Her record company’s patience paid off when Kate’s debut single, Wuthering Heights, became UK #1 for four weeks, also topping the charts in Australia.
Her debut album, The Kick Inside (1978), was dominated by Bush’s startling falsetto and such imaginative songs as Them Heavy People, Wuthering Heights and Kite.
Top-notch session men (including musicians from Pilot and Cockney Rebel) and Andrew Powell’s sparkling production provided a rich setting for the songs.
The record’s huge popularity didn’t seem to faze Bush, who returned before the end of the same year with another well-crafted album, Lionheart.
Kate played her first large gig at the Empire Theatre in Liverpool (UK) on 3 April 1979.
Shortly thereafter, she released a live 7-inch EP of four songs from her first two albums.
Demonstrating new-found studio expertise, she arranged and co-produced Never for Ever (1980), which yielded three British hits (Breathing, Babooshka and Army Dreamers) and further proved her compositional depth.
A credit line thanking Richard Burgess and John Walters for “bringing in the Fairlight” gains significance in hindsight, given how integral the sampling instrument subsequently became to her music-making.
Exhausted by the apparently endless, budget-haemorrhaging sessions for 1982’s The Dreaming – and bruised by its comparative lack of success – Kate retreated to her 17th-century farmhouse in Kent in 1984 to secretly craft what would become her masterpiece.
With Hounds Of Love (1985), she delivered four precise, if typically obtuse, hits – including the infectiously euphoric The Big Sky and the Fairlight-driven chamber pop of Cloudbusting.
The Ninth Wave ate up the whole of the second half of the record – a dreamlike (and sometimes nightmarish) piece in seven movements, centred around the waterlogged thoughts of a girl adrift in the ocean after a storm.
Launched with much fanfare in September 1985 at that most 80s of London tourist attractions, the Planetarium, Hounds Of Love provided the oxygen to revive Kate’s commercial fortunes – debuting at #1 – while creatively cutting her loose to plot future head-spinning experiments.
Kate Bush is too English to have enjoyed consistent success in America.
Her only Top 40 Billboard single was Running Up That Hill (which she reluctantly agreed could be renamed because radio stations wouldn’t play it under its original title, Deal With God) and she is probably still best known in the US as the woman who provided the angelic soprano on Peter Gabriel’s Don’t Give Up.
Kate retired into motherhood in 1993 (following the release of her seventh studio album, The Red Shoes), and twelve years would pass before her next album release – Aerial (2005).
While there was relatively little publicity for the album, it earned Bush nominations at the 2006 BRIT Awards for Best British Female Solo Artist and Best British Album.
In May 2011, Bush released the album Director’s Cut, with 11 reworked tracks from The Sensual World and The Red Shoes, recorded using analogue rather than digital equipment.
All the tracks had new lead vocals, drums, and instrumentation.
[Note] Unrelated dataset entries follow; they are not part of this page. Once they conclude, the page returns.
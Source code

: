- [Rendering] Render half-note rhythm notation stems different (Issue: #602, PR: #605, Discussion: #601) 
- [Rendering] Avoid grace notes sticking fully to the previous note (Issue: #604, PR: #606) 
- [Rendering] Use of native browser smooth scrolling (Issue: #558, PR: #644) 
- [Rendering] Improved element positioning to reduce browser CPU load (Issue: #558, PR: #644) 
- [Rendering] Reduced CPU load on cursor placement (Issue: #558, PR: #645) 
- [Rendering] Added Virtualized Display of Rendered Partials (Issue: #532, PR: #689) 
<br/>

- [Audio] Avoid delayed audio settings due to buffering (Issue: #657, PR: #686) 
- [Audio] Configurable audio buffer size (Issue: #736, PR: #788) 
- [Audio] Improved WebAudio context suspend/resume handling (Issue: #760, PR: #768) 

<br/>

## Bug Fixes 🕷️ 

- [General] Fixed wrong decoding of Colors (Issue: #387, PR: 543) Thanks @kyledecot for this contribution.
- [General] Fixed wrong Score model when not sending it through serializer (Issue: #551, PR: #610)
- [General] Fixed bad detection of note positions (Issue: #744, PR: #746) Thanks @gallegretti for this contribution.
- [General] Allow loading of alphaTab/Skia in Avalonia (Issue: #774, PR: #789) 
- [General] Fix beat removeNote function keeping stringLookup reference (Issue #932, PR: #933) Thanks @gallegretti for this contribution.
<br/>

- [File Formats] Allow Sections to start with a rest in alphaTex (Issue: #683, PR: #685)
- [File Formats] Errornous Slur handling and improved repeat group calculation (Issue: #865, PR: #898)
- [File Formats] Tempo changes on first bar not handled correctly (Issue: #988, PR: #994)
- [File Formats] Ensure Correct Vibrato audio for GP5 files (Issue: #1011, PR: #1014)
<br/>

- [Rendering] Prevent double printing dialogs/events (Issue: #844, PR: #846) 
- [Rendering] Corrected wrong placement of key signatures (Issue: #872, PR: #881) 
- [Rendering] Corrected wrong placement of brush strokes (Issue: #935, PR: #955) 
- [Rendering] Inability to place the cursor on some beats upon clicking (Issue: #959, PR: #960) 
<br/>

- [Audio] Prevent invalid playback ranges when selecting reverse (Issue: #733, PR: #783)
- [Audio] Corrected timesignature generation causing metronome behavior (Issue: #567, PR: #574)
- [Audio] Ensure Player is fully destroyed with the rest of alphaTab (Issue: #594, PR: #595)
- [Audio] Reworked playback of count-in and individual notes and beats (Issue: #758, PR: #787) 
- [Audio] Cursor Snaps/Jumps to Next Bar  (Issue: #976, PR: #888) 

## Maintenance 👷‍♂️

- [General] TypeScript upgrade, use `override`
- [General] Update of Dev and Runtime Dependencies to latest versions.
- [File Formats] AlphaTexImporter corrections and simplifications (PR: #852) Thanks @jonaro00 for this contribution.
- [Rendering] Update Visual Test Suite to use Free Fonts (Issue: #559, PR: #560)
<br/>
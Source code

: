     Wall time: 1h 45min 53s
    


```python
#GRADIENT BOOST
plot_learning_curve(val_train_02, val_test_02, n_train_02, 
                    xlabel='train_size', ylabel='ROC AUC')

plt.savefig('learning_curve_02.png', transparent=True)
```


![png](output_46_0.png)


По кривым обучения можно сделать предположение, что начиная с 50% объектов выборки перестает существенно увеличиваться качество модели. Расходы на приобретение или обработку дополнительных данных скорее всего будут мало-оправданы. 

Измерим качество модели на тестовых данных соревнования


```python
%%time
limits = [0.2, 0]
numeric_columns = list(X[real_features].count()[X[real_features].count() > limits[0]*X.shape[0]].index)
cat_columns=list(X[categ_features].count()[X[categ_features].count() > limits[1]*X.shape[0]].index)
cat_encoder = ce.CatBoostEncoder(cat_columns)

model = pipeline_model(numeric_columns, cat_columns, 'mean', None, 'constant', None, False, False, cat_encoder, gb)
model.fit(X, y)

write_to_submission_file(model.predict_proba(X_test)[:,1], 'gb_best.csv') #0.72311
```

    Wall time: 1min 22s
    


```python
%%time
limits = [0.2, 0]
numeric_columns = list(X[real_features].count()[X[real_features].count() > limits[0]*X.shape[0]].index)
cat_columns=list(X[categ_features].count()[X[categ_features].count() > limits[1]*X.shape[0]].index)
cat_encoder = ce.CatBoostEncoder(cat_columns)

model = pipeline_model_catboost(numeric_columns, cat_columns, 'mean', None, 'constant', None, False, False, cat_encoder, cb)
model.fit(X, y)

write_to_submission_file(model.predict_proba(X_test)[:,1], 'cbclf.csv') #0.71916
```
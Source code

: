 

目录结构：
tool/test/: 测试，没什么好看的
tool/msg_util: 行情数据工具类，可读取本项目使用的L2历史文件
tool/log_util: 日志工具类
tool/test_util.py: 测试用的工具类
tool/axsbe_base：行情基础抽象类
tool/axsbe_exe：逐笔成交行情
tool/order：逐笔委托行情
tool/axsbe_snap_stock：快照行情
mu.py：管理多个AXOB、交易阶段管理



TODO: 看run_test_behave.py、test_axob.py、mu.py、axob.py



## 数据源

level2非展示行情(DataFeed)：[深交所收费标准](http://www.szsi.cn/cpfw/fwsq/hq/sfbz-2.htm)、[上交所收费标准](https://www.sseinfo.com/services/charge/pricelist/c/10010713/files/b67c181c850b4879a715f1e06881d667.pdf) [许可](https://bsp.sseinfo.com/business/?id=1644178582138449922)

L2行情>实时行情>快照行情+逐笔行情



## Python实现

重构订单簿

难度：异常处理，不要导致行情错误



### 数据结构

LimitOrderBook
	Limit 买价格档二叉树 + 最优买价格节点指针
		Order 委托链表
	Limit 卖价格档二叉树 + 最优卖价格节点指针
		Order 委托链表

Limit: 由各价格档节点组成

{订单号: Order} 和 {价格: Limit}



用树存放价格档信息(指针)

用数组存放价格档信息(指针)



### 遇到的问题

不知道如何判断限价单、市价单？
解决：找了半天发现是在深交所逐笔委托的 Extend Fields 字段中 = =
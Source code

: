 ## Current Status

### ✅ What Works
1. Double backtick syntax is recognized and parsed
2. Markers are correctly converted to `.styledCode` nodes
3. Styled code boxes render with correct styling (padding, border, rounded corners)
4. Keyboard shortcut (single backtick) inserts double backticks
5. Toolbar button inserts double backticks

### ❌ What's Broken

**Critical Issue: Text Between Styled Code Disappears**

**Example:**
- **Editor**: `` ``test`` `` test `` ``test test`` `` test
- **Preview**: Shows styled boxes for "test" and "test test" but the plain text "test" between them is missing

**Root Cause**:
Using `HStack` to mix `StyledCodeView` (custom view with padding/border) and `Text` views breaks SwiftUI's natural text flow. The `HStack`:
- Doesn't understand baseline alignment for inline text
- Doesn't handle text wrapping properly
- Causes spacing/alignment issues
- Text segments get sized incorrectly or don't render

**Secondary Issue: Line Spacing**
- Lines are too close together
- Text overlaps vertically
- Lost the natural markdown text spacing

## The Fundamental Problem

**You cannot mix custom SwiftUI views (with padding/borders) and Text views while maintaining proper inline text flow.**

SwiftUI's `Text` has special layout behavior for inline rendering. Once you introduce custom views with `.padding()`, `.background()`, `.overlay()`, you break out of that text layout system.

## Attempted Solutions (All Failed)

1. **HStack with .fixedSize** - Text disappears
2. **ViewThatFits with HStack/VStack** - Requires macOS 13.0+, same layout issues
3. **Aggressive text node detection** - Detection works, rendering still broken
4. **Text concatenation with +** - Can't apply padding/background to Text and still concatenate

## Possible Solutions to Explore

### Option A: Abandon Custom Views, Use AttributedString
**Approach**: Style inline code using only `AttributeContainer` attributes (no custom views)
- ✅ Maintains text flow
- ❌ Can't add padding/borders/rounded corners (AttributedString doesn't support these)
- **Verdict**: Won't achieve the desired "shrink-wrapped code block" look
It debuted at #2 on the UK chart.
50 Words for Snow (2011) featured a cameo appearance from Elton John on the duet Snowed in at Wheeler Street.
The album received widespread critical acclaim, and Kate was nominated in the Best Female Artist category at the 2012 Brit Awards.
The album won the 2012 Best Album award at the South Bank Arts Awards and was also nominated for Best Album at the Ivor Novello Awards.
In 2013, Kate Bush became the only female artist to have top five albums in the UK charts in five successive decades.
In 2022, the inclusion of Running Up That Hill in a Netflix science fiction show called Stranger Things resulted in the song going to #1 in the UK singles chart.
The song also reached #1 in Norway, Sweden, Australia, Switzerland, The Netherlands and Austria and gave Bush her first-ever top 10 hit in the US. Running Up That Hill also became the most-streamed song in the world, with more than 57 million global plays.